** Source material follows **

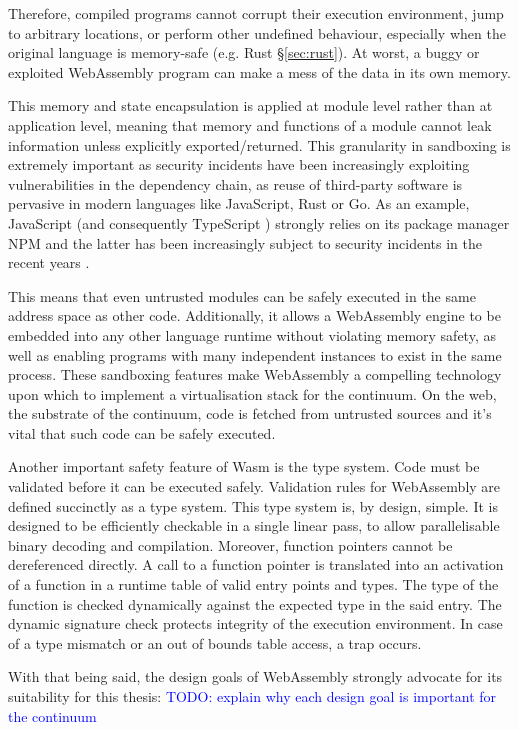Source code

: Therefore, compiled programs cannot corrupt their execution environment, jump to arbitrary locations, or perform other undefined behaviour, especially when the original language is memory-safe (e.g. Rust §\ref{sec:rust}). At worst, a buggy or exploited WebAssembly program can make a mess of the data in its own memory.

This memory and state encapsulation is applied at module level rather than at application level, meaning that memory and functions of a module cannot leak information unless explicitly exported/returned. This granularity in sandboxing is extremely important as security incidents have been increasingly exploiting vulnerabilities in the dependency chain, as reuse of third-party software is pervasive in modern languages like JavaScript, Rust or Go. As an example, JavaScript (and consequently TypeScript \cite{typescript}) strongly relies on its package manager NPM and the latter has been increasingly subject to security incidents in the recent years \cite{npm-security}.

This means that even untrusted modules can be safely executed in the same address space as other code. Additionally, it allows a WebAssembly engine to be embedded into any other language runtime without violating memory safety, as well as enabling programs with many independent instances to exist in the same process. These sandboxing features make WebAssembly a compelling technology upon which to implement a virtualisation stack for the continuum. On the web, the substrate of the continuum, code is fetched from untrusted sources and it's vital that such code can be safely executed.

Another important safety feature of Wasm is the type system. Code must be validated before it can be executed safely. Validation rules for WebAssembly are defined succinctly as a type system. This type system is, by design, simple. It is designed to be efficiently checkable in a single linear pass, to allow parallelisable binary decoding and compilation. Moreover, function pointers cannot be dereferenced directly. A call to a function pointer is translated into an activation of a function in a runtime table of valid entry points and types. The type of the function is checked dynamically against the expected type in the said entry. The dynamic signature check protects integrity of the execution environment. In case of a type mismatch or an out of bounds table access, a trap occurs.

With that being said, the design goals of WebAssembly strongly advocate for its suitability for this thesis: \textcolor{blue}{TODO: explain why each design goal is important for the continuum}


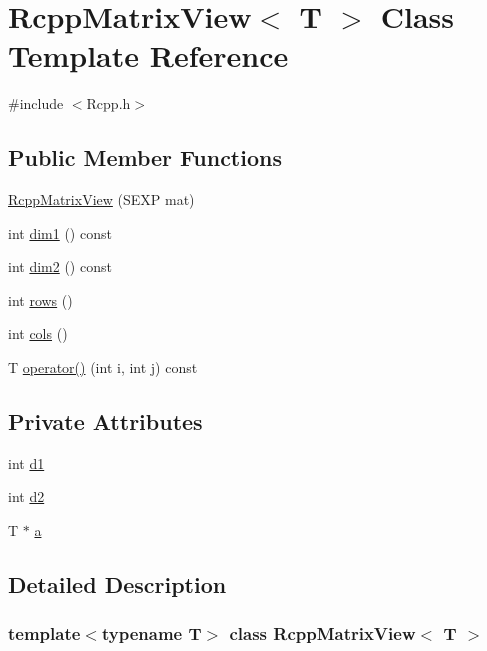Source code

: \hypertarget{classRcppMatrixView}{
\section{RcppMatrixView$<$ T $>$ Class Template Reference}
\label{classRcppMatrixView}
}


{\ttfamily \#include $<$Rcpp.h$>$}\subsection*{Public Member Functions}
\begin{DoxyCompactItemize}
\item 
\hyperlink{classRcppMatrixView_ac3489c6a24c2975f3ea7103ada50e328}{RcppMatrixView} (SEXP mat)
\item 
int \hyperlink{classRcppMatrixView_a72d1d7fcdc4b1cc6dd877b1df2f9f5e6}{dim1} () const 
\item 
int \hyperlink{classRcppMatrixView_aebb7f65646ce780c897dc39f31899439}{dim2} () const 
\item 
int \hyperlink{classRcppMatrixView_a0892184e9fc01863f79d76b3751ddbdb}{rows} ()
\item 
int \hyperlink{classRcppMatrixView_a037e6fee7e029eef53c35a63f11e2e2a}{cols} ()
\item 
T \hyperlink{classRcppMatrixView_ad135a7e855eee55b078807766aff9e96}{operator()} (int i, int j) const 
\end{DoxyCompactItemize}
\subsection*{Private Attributes}
\begin{DoxyCompactItemize}
\item 
int \hyperlink{classRcppMatrixView_ad492401691ef709f6d2ef7dc1dcc2134}{d1}
\item 
int \hyperlink{classRcppMatrixView_a37b5f5806957eeb0b688d6a157a2a264}{d2}
\item 
T $\ast$ \hyperlink{classRcppMatrixView_ad38481118f63a84a132e8f2265de5bdd}{a}
\end{DoxyCompactItemize}


\subsection{Detailed Description}
\subsubsection*{template$<$typename T$>$ class RcppMatrixView$<$ T $>$}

** End of Source material **

> [What is expected]: The copy you output must match the entries above exactly, except that it has no pictures.

> [Solution to the exercise]:
Source code

: Therefore, compiled programs cannot corrupt their execution environment, jump to arbitrary locations, or perform other undefined behaviour, especially when the original language is memory-safe (e.g. Rust §\ref{sec:rust}). At worst, a buggy or exploited WebAssembly program can make a mess of the data in its own memory.

This memory and state encapsulation is applied at module level rather than at application level, meaning that memory and functions of a module cannot leak information unless explicitly exported/returned. This granularity in sandboxing is extremely important as security incidents have been increasingly exploiting vulnerabilities in the dependency chain, as reuse of third-party software is pervasive in modern languages like JavaScript, Rust or Go. As an example, JavaScript (and consequently TypeScript \cite{typescript}) strongly relies on its package manager NPM and the latter has been increasingly subject to security incidents in the recent years \cite{npm-security}.

This means that even untrusted modules can be safely executed in the same address space as other code. Additionally, it allows a WebAssembly engine to be embedded into any other language runtime without violating memory safety, as well as enabling programs with many independent instances to exist in the same process. These sandboxing features make WebAssembly a compelling technology upon which to implement a virtualisation stack for the continuum. On the web, the substrate of the continuum, code is fetched from untrusted sources and it's vital that such code can be safely executed.

Another important safety feature of Wasm is the type system. Code must be validated before it can be executed safely. Validation rules for WebAssembly are defined succinctly as a type system. This type system is, by design, simple. It is designed to be efficiently checkable in a single linear pass, to allow parallelisable binary decoding and compilation. Moreover, function pointers cannot be dereferenced directly. A call to a function pointer is translated into an activation of a function in a runtime table of valid entry points and types. The type of the function is checked dynamically against the expected type in the said entry. The dynamic signature check protects integrity of the execution environment. In case of a type mismatch or an out of bounds table access, a trap occurs.

With that being said, the design goals of WebAssembly strongly advocate for its suitability for this thesis: \textcolor{blue}{TODO: explain why each design goal is important for the continuum}


Source code

: \hypertarget{classRcppMatrixView}{
\section{RcppMatrixView$<$ T $>$ Class Template Reference}
\label{classRcppMatrixView}
}


{\ttfamily \#include $<$Rcpp.h$>$}\subsection*{Public Member Functions}
\begin{DoxyCompactItemize}
\item 
\hyperlink{classRcppMatrixView_ac3489c6a24c2975f3ea7103ada50e328}{RcppMatrixView} (SEXP mat)
\item 
int \hyperlink{classRcppMatrixView_a72d1d7fcdc4b1cc6dd877b1df2f9f5e6}{dim1} () const 
\item 
int \hyperlink{classRcppMatrixView_aebb7f65646ce780c897dc39f31899439}{dim2} () const 
\item 
int \hyperlink{classRcppMatrixView_a0892184e9fc01863f79d76b3751ddbdb}{rows} ()
\item 
int \hyperlink{classRcppMatrixView_a037e6fee7e029eef53c35a63f11e2e2a}{cols} ()
\item 
T \hyperlink{classRcppMatrixView_ad135a7e855eee55b078807766aff9e96}{operator()} (int i, int j) const 
\end{DoxyCompactItemize}
\subsection*{Private Attributes}
\begin{DoxyCompactItemize}
\item 
int \hyperlink{classRcppMatrixView_ad492401691ef709f6d2ef7dc1dcc2134}{d1}
\item 
int \hyperlink{classRcppMatrixView_a37b5f5806957eeb0b688d6a157a2a264}{d2}
\item 
T $\ast$ \hyperlink{classRcppMatrixView_ad38481118f63a84a132e8f2265de5bdd}{a}
\end{DoxyCompactItemize}


\subsection{Detailed Description}
\subsubsection*{template$<$typename T$>$ class RcppMatrixView$<$ T $>$}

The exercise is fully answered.